Le CPN de septembre enregistrera par des votes les différentes positions en présence, matérialisées par des motions qui seront ensuite soumises au vote dans les AG de congrès.
[Projet qui n’a pas encore été à l’ordre du jour du CPN]
Thèses sur parti et religion
NB : Ce texte est un travail qui s’appuie sur celui initié par Samy. Il reprend sa structure, le même découpage en dix thèses pour faciliter la discussion, et partage avec lui la thèse générale d’un parti laïc.

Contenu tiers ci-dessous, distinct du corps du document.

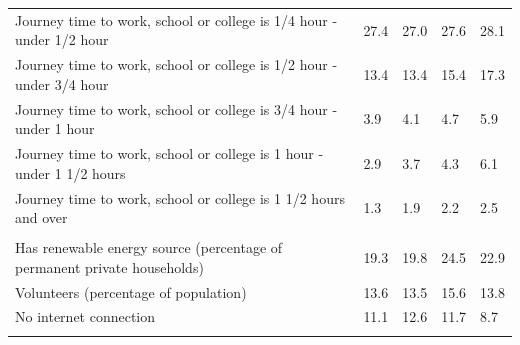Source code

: \documentclass{article}
\begin{document}
\begin{table}[h]
\begin{tabular}{KTTTT}
Journey time to work, school or college is 1/4 hour - under 1/2 hour & 27.4& 27.0& 27.6& 28.1\\
Journey time to work, school or college is 1/2 hour - under 3/4 hour & 13.4& 13.4& 15.4& 17.3\\
Journey time to work, school or college is 3/4 hour - under 1 hour & 3.9& 4.1& 4.7& 5.9\\
Journey time to work, school or college is 1 hour - under 1 1/2 hours & 2.9& 3.7& 4.3& 6.1\\
Journey time to work, school or college is 1 1/2 hours and over & 1.3& 1.9& 2.2& 2.5\\
\hline
    \\ 
    \hline
Has renewable energy source (percentage of permanent private households) & 19.3& 19.8& 24.5& 22.9\\
    \hline
Volunteers (percentage of population) & 13.6& 13.5& 15.6& 13.8\\
    \hline
No internet connection& 11.1& 12.6& 11.7&  8.7\\
\hline
\end{tabular}
\end{table}
\end{document}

Dans cette phase de constitution du NPA, ce qui nous questionne aujourd’hui dans nos rapports à la religion, c’est la compatibilité de la foi en Dieu avec l’adhésion à nos objectifs et donc la place dans nos rangs des croyant-e-s. Sur quels critères voulons-nous construire un « intellectuel collectif » capable d’agir dans la durée et quelle diversité est compatible avec nos finalités ? C’est sur la base de ces finalités que l’on doit déterminer les seuls critères d’adhésion au parti, valables pour tou-te-s, croyant- e- s, athées et agnostiques. L’adhésion à ces fins implique ensuite des droits égaux pour chacun- e car il s’agit là des seules bases viables pour un parti démocratique cherchant l’engagement conscient et durable de chacun-e. Evidemment, cette égalité et notre cohérence reposent sur la critique de tous les régimes, courants ou Etats (athées ou religieux) perpétuant les inégalités et rapports de domination, sur le rejet de toutes les oppressions, y compris celles vécues au sein du parti, des associations, des syndicats où nous militons... C’est le point de départ d’un projet qui doit être radicalement émancipateur.

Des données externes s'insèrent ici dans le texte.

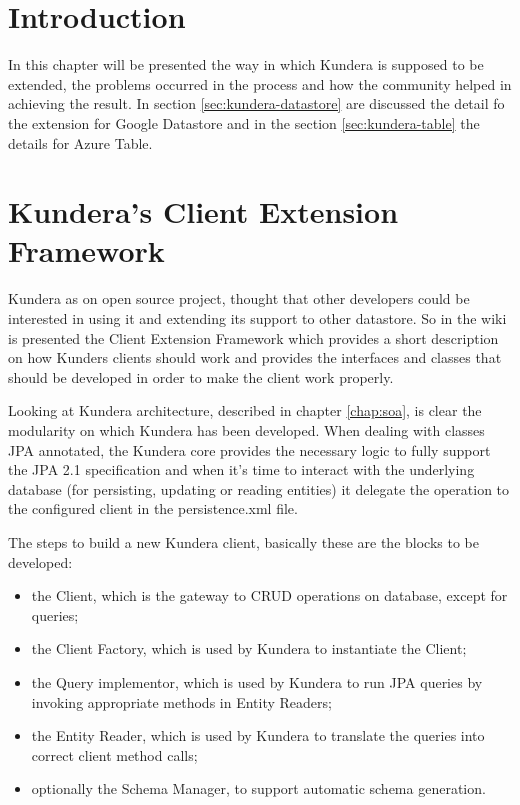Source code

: \section{Introduction}
In this chapter will be presented the way in which Kundera is supposed to be extended, the problems occurred in the process and how the community helped in achieving the result.
In section \ref{sec:kundera-datastore} are discussed the detail fo the extension for Google Datastore and in the section \ref{sec:kundera-table} the details for Azure Table.

\section{Kundera's Client Extension Framework}
Kundera as on open source project, thought that other developers could be interested in using it and extending its support to other datastore.
So in the wiki is presented the Client Extension Framework which provides a short description on how Kunders clients should work and provides the interfaces and classes that should be developed in order to make the client work properly.

Looking at Kundera architecture, described in chapter \ref{chap:soa}, is clear the modularity on which Kundera has been developed. When dealing with classes JPA annotated, the Kundera core provides the necessary logic to fully support the JPA 2.1 specification and when it's time to interact with the underlying database (for persisting, updating or reading entities) it delegate the operation to the configured client in the persistence.xml file.

The steps to build a new Kundera client, basically these are the blocks to be developed:
\begin{itemize}
\item the Client, which is the gateway to CRUD operations on database, except for queries;
\item the Client Factory, which is used by Kundera to instantiate the Client;
\item the Query implementor, which is used by Kundera to run JPA queries by invoking appropriate
methods in Entity Readers;
\item the Entity Reader, which is used by Kundera to translate the queries into correct client
method calls;
\item optionally the Schema Manager, to support automatic schema generation.
\end{itemize}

1/ Le NPA fonde son action sur les convictions fondamentales suivantes qui peuvent être partagées par des athées, des agnostiques ou des croyant-e-s, selon des démarches philosophiques et expériences propres.

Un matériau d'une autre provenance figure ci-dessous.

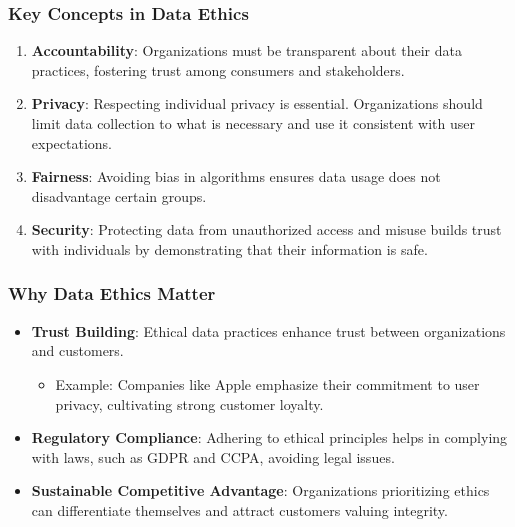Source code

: \documentclass{beamer}
\begin{document}
\begin{frame}[fragile]
    \frametitle{Key Concepts in Data Ethics}
    \begin{enumerate}
        \item \textbf{Accountability}: Organizations must be transparent about their data practices, fostering trust among consumers and stakeholders.
        
        \item \textbf{Privacy}: Respecting individual privacy is essential. Organizations should limit data collection to what is necessary and use it consistent with user expectations.
        
        \item \textbf{Fairness}: Avoiding bias in algorithms ensures data usage does not disadvantage certain groups.
        
        \item \textbf{Security}: Protecting data from unauthorized access and misuse builds trust with individuals by demonstrating that their information is safe.
    \end{enumerate}
\end{frame}

\begin{frame}[fragile]
    \frametitle{Why Data Ethics Matter}
    \begin{itemize}
        \item \textbf{Trust Building}: Ethical data practices enhance trust between organizations and customers.
        \begin{itemize}
            \item Example: Companies like Apple emphasize their commitment to user privacy, cultivating strong customer loyalty.
        \end{itemize}
        
        \item \textbf{Regulatory Compliance}: Adhering to ethical principles helps in complying with laws, such as GDPR and CCPA, avoiding legal issues.
        
        \item \textbf{Sustainable Competitive Advantage}: Organizations prioritizing ethics can differentiate themselves and attract customers valuing integrity.
    \end{itemize}
\end{frame}
\end{document}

a) Aucune différence (d’origine sociale, nationale, de genre, d’identité, de sexualité, de handicap...) ne peut légitimer des rapports d’oppression, d’exploitation de domination, de discrimination. Notre objectif est donc la remise en cause radicale de ces rapports d’oppression croisées (classe, genre, race...), du local au global. Nous rejetons donc toutes les interprétations idéologiques qui légitiment l’ordre existant comme « juste », « fatal », ou « le meilleur possible », qu’elles se revendiquent de la religion ou d’une pseudo « science ».
b) La société que nous voulons sera inventée par les êtres humains elles et eux-mêmes, à partir de leurs luttes sociales : l’émancipation des travailleur-euse-s, hommes et femmes, sera le produit des travailleur- euse-s elles et eux-mêmes, de l’aspiration à la justice sociale et aux libertés individuelles et collectives. Le capitalisme lui-même nourrit de telles aspirations tout en étant incapable de les satisfaire sauf pour une minorité de privilégié-e-s. Il a de redoutables capacités à perpétuer les rapports d’oppression, à diviser pour régner et à intégrer ou criminaliser les résistances.
c) Ces résistances ne peuvent triompher sans organisation et combat dans la durée, critique éthique et pratique du système, organisation d’une mémoire vivante des luttes et de leurs leçons et apprentissage d’autres possibles. Ce sont autant de fonctions auxquelles le NPA veut contribuer qui peuvent être partagées et enrichies par des croyant-e-s, athées et agnostiques.
d) Nous ne proposons pas de modèle achevé de société. Mais nous voulons prendre en compte l’apport de toutes les luttes d’émancipation individuelles et collectives et pour l’égalité, contre des régimes cléricaux ou athées oppresseurs. Nous nous appuierons sur l’analyse critique de toutes les expériences et sociétés qui se sont réclamées d’idéaux d’égalité, de liberté et de fraternité (sur des bases religieuses ou athées). Et nous analyserons les causes historiques, socio-économiques, politiques, subjectives des écarts entre ces idéaux proclamés et la réalité.
2/ Le parti n’est pas athée, parce que l’athéisme n’est nécessaire ni à la définition de ses objectifs et de ses moyens, ni à l’adhésion à ces objectifs. La croyance en un Dieu créateur de l’univers n’est pas contradictoire avec nos objectifs sauf lorsqu’elle est interprétée comme l’acceptation d’un destin préétabli, d’un pouvoir de droit divin, ou de l’ordre et des inégalités existantes. Dès lors que les croyant- e-s rejettent de telles interprétations et croient en leur propre libre-arbitre, c’est l’accord sur les objectifs et moyens qu’il faut rechercher et tester concrètement. C’est cela qui importe pour établir la base programmatique du parti et pas l’athéisme.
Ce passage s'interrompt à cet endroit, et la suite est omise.